Copy every line of the data that includes the string "christmasPresent".

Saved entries
++++
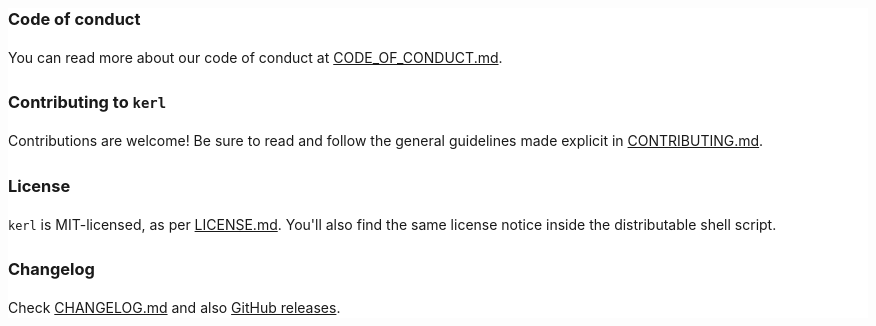 ### Code of conduct

You can read more about our code of conduct at [CODE_OF_CONDUCT.md](CODE_OF_CONDUCT.md).

### Contributing to `kerl`

Contributions are welcome! Be sure to read and follow the general guidelines made explicit in
[CONTRIBUTING.md](CONTRIBUTING.md).

### License

`kerl` is MIT-licensed, as per [LICENSE.md](LICENSE.md). You'll also find the same license notice
inside the distributable shell script.

### Changelog

Check [CHANGELOG.md](CHANGELOG.md) and also [GitHub releases](https://github.com/kerl/kerl/releases).
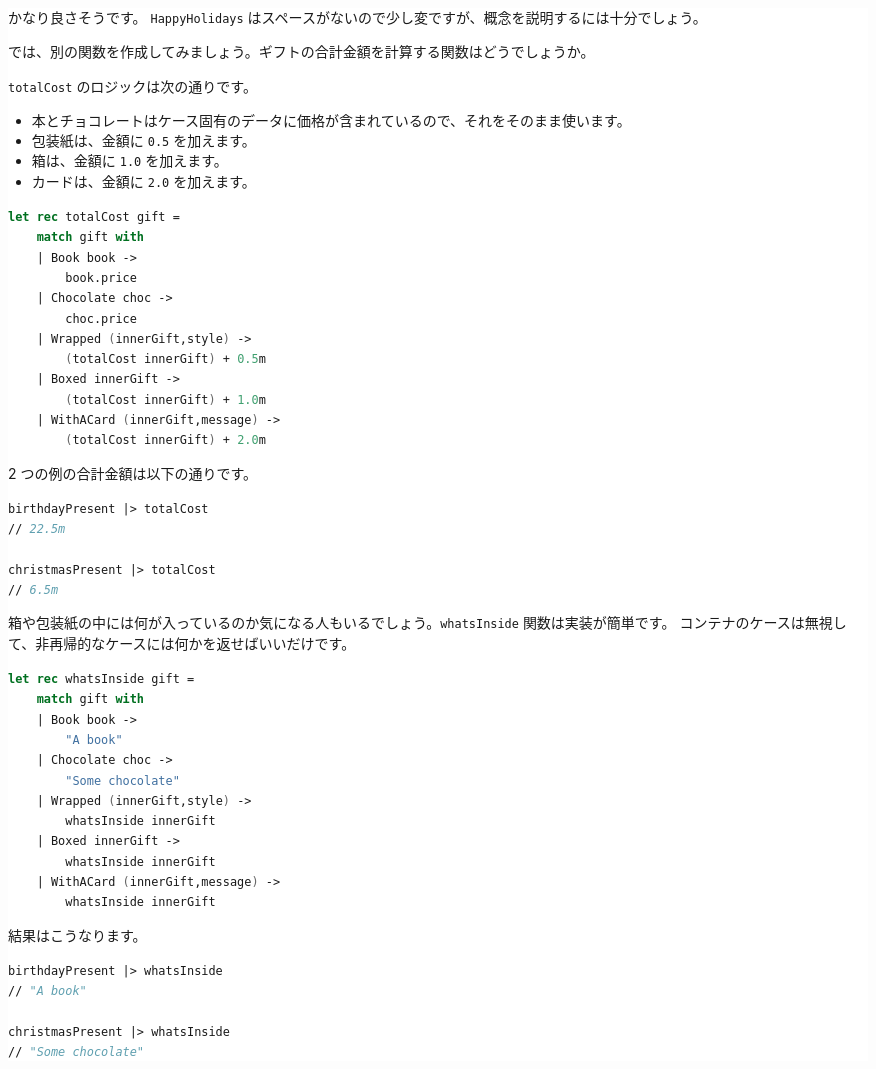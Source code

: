 かなり良さそうです。 `HappyHolidays` はスペースがないので少し変ですが、概念を説明するには十分でしょう。

では、別の関数を作成してみましょう。ギフトの合計金額を計算する関数はどうでしょうか。

`totalCost` のロジックは次の通りです。

* 本とチョコレートはケース固有のデータに価格が含まれているので、それをそのまま使います。
* 包装紙は、金額に `0.5` を加えます。
* 箱は、金額に `1.0` を加えます。
* カードは、金額に `2.0` を加えます。

```fsharp
let rec totalCost gift =
    match gift with 
    | Book book -> 
        book.price
    | Chocolate choc -> 
        choc.price
    | Wrapped (innerGift,style) -> 
        (totalCost innerGift) + 0.5m
    | Boxed innerGift -> 
        (totalCost innerGift) + 1.0m
    | WithACard (innerGift,message) -> 
        (totalCost innerGift) + 2.0m
```

2 つの例の合計金額は以下の通りです。

```fsharp
birthdayPresent |> totalCost 
// 22.5m

christmasPresent |> totalCost 
// 6.5m
```

箱や包装紙の中には何が入っているのか気になる人もいるでしょう。`whatsInside` 関数は実装が簡単です。
コンテナのケースは無視して、非再帰的なケースには何かを返せばいいだけです。

```fsharp
let rec whatsInside gift =
    match gift with 
    | Book book -> 
        "A book"
    | Chocolate choc -> 
        "Some chocolate"
    | Wrapped (innerGift,style) -> 
        whatsInside innerGift
    | Boxed innerGift -> 
        whatsInside innerGift
    | WithACard (innerGift,message) -> 
        whatsInside innerGift
```

結果はこうなります。

```fsharp
birthdayPresent |> whatsInside 
// "A book"

christmasPresent |> whatsInside 
// "Some chocolate"
```
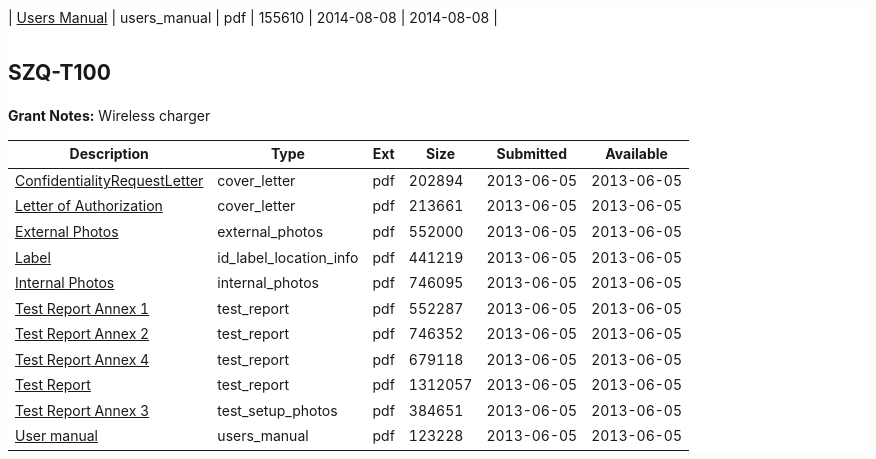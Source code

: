| [Users Manual](SZQ-T101/418d93ffbf181da6e2cda76177da7655/2352032.pdf) | users_manual | pdf | 155610 | 2014-08-08 | 2014-08-08 |
## SZQ-T100
**Grant Notes:** Wireless charger

| Description | Type | Ext | Size | Submitted | Available |
| ----------- | ---- | --- | ---- | --------- | --------- |
| [ConfidentialityRequestLetter](SZQ-T100/d6ed00118e3581f1119aa12768d633e2/1982827.pdf) | cover_letter | pdf | 202894 | 2013-06-05 | 2013-06-05 |
| [Letter of Authorization](SZQ-T100/d6ed00118e3581f1119aa12768d633e2/1982831.pdf) | cover_letter | pdf | 213661 | 2013-06-05 | 2013-06-05 |
| [External Photos](SZQ-T100/d6ed00118e3581f1119aa12768d633e2/1982828.pdf) | external_photos | pdf | 552000 | 2013-06-05 | 2013-06-05 |
| [Label](SZQ-T100/d6ed00118e3581f1119aa12768d633e2/1982830.pdf) | id_label_location_info | pdf | 441219 | 2013-06-05 | 2013-06-05 |
| [Internal Photos](SZQ-T100/d6ed00118e3581f1119aa12768d633e2/1982829.pdf) | internal_photos | pdf | 746095 | 2013-06-05 | 2013-06-05 |
| [Test Report Annex 1](SZQ-T100/d6ed00118e3581f1119aa12768d633e2/1982835.pdf) | test_report | pdf | 552287 | 2013-06-05 | 2013-06-05 |
| [Test Report Annex 2](SZQ-T100/d6ed00118e3581f1119aa12768d633e2/1982836.pdf) | test_report | pdf | 746352 | 2013-06-05 | 2013-06-05 |
| [Test Report Annex 4](SZQ-T100/d6ed00118e3581f1119aa12768d633e2/1982838.pdf) | test_report | pdf | 679118 | 2013-06-05 | 2013-06-05 |
| [Test Report](SZQ-T100/d6ed00118e3581f1119aa12768d633e2/1982852.pdf) | test_report | pdf | 1312057 | 2013-06-05 | 2013-06-05 |
| [Test Report Annex 3](SZQ-T100/d6ed00118e3581f1119aa12768d633e2/1982837.pdf) | test_setup_photos | pdf | 384651 | 2013-06-05 | 2013-06-05 |
| [User manual](SZQ-T100/d6ed00118e3581f1119aa12768d633e2/1982853.pdf) | users_manual | pdf | 123228 | 2013-06-05 | 2013-06-05 |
++++
> RESULT OF THIS TASK:
christmasPresent |> totalCost 
christmasPresent |> whatsInside 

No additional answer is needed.